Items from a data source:
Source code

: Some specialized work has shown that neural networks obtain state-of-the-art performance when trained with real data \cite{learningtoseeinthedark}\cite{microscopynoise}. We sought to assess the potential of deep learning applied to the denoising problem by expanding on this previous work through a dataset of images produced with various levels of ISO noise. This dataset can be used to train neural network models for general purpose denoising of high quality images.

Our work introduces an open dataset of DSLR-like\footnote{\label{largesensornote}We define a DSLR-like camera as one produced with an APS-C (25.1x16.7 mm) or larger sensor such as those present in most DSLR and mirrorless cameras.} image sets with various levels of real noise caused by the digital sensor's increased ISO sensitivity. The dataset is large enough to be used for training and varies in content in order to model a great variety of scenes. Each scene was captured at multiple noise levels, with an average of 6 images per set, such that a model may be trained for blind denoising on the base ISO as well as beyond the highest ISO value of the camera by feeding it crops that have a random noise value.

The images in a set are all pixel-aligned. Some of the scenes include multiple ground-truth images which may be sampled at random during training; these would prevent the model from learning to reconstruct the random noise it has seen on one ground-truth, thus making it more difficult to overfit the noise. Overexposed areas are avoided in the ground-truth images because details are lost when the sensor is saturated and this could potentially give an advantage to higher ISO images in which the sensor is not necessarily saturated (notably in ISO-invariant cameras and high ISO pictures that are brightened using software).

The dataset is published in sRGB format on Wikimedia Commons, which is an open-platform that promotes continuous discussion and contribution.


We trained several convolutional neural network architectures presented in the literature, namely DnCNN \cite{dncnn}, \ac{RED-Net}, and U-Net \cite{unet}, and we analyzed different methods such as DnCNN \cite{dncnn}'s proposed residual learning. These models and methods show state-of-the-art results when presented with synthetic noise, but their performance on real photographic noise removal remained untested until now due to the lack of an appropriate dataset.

TASK PROMPT: No lines before the one containing "The dataset is published" belong in the answer; write out that line and each one after it exactly, through the end of the records.

EXERCISE RESULT:
The dataset is published in sRGB format on Wikimedia Commons, which is an open-platform that promotes continuous discussion and contribution.


We trained several convolutional neural network architectures presented in the literature, namely DnCNN \cite{dncnn}, \ac{RED-Net}, and U-Net \cite{unet}, and we analyzed different methods such as DnCNN \cite{dncnn}'s proposed residual learning. These models and methods show state-of-the-art results when presented with synthetic noise, but their performance on real photographic noise removal remained untested until now due to the lack of an appropriate dataset.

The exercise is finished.